Content starts

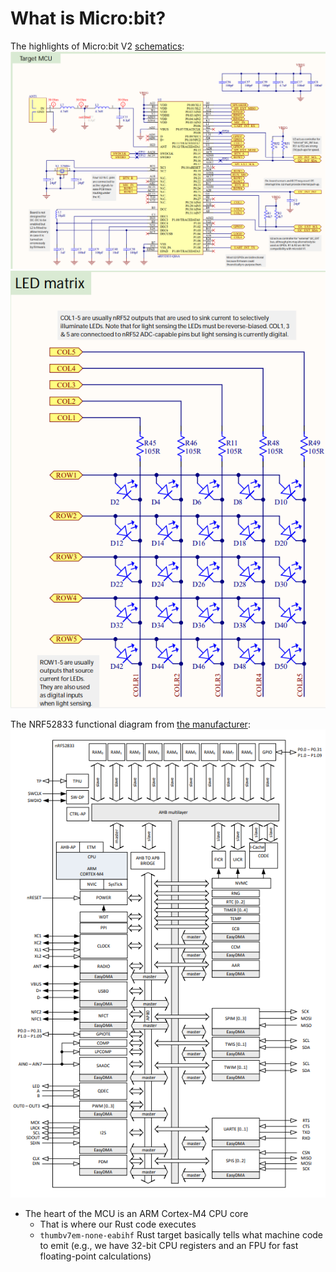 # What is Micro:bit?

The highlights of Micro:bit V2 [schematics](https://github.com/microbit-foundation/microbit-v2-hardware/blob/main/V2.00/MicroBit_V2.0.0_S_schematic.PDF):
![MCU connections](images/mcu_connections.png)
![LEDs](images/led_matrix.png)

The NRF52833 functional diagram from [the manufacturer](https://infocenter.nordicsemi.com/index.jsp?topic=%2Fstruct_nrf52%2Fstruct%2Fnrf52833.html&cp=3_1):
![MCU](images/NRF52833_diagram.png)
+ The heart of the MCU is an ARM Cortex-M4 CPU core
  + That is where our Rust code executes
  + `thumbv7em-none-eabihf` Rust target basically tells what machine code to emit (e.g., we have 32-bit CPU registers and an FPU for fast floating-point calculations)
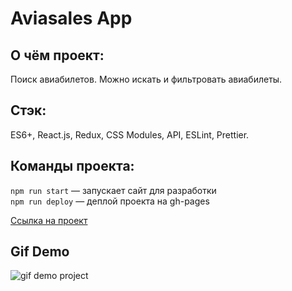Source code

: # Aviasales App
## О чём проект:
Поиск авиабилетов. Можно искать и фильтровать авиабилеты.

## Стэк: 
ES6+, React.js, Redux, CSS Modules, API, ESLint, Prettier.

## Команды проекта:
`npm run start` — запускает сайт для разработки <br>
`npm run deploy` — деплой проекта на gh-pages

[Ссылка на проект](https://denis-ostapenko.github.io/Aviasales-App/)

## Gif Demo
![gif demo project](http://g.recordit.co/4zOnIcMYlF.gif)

Content ends
Content starts

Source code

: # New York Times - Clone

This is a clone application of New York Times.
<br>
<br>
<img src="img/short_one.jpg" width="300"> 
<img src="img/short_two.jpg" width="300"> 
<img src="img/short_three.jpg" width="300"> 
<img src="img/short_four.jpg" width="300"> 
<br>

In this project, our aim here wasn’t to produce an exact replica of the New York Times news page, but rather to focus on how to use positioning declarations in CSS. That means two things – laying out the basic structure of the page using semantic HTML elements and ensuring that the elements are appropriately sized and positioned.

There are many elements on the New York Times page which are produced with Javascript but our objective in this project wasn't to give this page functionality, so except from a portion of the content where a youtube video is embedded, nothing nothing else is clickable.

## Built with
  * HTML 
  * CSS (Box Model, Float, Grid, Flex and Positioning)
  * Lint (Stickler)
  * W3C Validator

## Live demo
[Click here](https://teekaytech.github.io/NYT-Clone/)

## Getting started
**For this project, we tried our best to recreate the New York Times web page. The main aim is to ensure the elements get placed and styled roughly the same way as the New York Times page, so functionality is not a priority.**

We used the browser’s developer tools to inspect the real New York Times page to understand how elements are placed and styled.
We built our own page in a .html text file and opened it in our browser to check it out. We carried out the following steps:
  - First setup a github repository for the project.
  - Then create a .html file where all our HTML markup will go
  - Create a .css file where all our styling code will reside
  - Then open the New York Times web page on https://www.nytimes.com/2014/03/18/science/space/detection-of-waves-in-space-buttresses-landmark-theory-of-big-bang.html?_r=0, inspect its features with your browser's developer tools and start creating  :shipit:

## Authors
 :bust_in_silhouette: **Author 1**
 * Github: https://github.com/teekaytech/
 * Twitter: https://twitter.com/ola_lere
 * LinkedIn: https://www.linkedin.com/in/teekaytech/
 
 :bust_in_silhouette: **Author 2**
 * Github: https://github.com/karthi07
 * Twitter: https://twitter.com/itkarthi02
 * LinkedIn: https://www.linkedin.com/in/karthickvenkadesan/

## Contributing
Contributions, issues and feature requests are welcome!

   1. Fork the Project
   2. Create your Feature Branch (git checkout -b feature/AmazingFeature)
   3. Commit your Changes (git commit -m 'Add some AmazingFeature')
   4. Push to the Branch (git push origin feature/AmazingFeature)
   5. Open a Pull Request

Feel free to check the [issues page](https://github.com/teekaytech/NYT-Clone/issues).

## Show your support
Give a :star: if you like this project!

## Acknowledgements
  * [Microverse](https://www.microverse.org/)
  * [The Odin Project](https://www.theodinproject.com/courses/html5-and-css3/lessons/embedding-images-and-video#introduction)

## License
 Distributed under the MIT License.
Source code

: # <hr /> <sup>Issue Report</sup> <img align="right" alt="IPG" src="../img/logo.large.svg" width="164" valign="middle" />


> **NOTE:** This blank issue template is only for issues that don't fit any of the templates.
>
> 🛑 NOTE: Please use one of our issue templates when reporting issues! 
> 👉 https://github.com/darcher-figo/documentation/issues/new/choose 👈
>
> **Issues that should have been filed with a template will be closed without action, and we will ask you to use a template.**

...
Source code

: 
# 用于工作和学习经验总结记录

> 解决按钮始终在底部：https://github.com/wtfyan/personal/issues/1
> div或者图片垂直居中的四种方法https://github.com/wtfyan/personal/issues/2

Content ends
Content starts

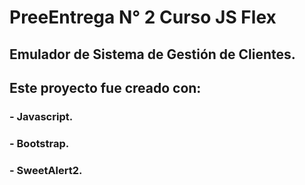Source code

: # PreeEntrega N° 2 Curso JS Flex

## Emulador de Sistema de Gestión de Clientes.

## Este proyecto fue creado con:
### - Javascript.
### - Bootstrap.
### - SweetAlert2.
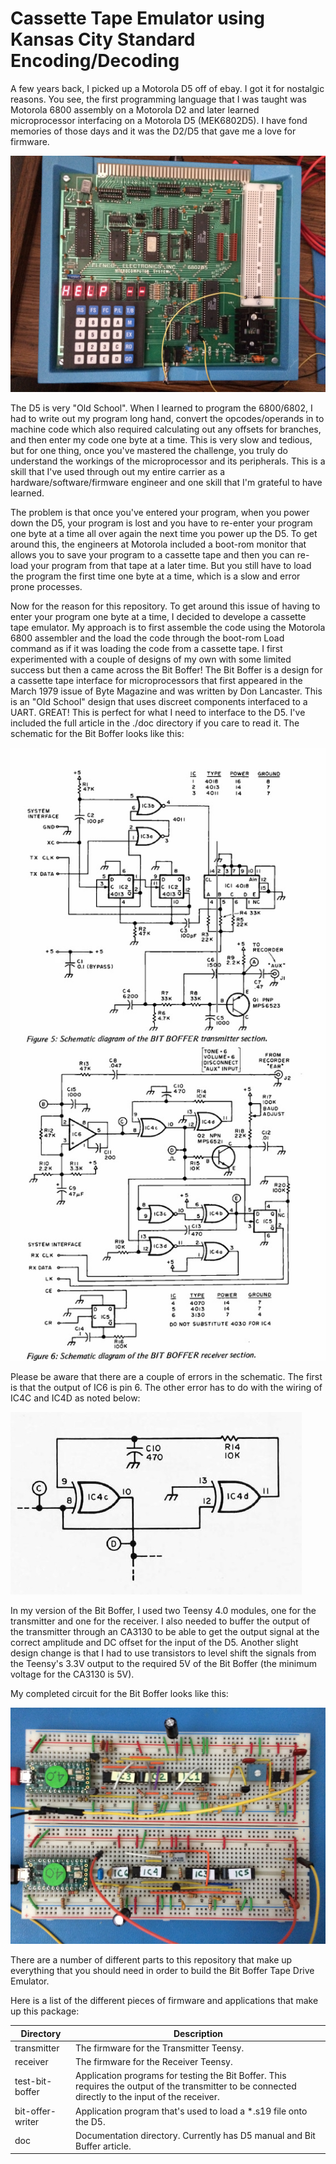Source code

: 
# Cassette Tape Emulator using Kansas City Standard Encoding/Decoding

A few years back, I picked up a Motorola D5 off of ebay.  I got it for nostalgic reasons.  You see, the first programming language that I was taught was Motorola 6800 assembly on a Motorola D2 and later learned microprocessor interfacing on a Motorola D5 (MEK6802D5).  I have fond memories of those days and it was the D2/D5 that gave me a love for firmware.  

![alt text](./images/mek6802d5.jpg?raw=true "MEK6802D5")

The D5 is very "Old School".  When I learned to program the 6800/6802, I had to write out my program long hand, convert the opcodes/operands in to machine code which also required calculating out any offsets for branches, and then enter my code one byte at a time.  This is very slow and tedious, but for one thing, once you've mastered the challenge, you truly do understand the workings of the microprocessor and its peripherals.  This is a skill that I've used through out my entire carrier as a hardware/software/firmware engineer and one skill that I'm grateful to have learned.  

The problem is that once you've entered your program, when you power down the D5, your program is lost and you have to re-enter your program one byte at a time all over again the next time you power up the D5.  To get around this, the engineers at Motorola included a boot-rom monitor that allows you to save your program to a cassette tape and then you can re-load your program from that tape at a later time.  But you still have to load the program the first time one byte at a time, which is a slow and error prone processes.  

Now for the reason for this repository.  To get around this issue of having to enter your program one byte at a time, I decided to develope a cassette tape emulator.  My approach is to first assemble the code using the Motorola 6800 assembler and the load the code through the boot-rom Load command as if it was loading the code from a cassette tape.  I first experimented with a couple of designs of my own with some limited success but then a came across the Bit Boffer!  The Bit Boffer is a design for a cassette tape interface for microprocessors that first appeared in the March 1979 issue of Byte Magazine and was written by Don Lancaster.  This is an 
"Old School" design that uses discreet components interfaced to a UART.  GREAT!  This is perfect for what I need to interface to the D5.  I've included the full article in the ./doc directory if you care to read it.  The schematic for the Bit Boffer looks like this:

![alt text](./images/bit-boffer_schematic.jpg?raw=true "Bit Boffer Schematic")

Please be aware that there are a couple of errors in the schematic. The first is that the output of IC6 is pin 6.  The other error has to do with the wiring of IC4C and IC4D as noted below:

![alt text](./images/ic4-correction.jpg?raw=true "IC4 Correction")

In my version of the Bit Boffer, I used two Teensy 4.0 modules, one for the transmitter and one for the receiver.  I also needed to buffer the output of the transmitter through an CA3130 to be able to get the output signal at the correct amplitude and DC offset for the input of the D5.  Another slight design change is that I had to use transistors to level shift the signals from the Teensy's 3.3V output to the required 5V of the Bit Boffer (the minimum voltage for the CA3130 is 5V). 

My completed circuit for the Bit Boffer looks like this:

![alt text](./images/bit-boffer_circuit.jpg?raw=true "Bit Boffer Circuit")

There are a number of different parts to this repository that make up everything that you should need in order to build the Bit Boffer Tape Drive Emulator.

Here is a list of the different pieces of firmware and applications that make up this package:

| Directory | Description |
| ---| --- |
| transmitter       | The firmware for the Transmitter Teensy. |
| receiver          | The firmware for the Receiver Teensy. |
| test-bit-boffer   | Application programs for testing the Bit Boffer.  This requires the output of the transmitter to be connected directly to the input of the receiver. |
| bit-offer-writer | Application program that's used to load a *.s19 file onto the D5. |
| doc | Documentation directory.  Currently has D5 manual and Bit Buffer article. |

Content ends

**WORK TO COMPLETE**
Only lines containing the string "wtfyan" are needed. Pull each of them out of the records above.

**ANSWER SECTION**
> 解决按钮始终在底部：https://github.com/wtfyan/personal/issues/1
> div或者图片垂直居中的四种方法https://github.com/wtfyan/personal/issues/2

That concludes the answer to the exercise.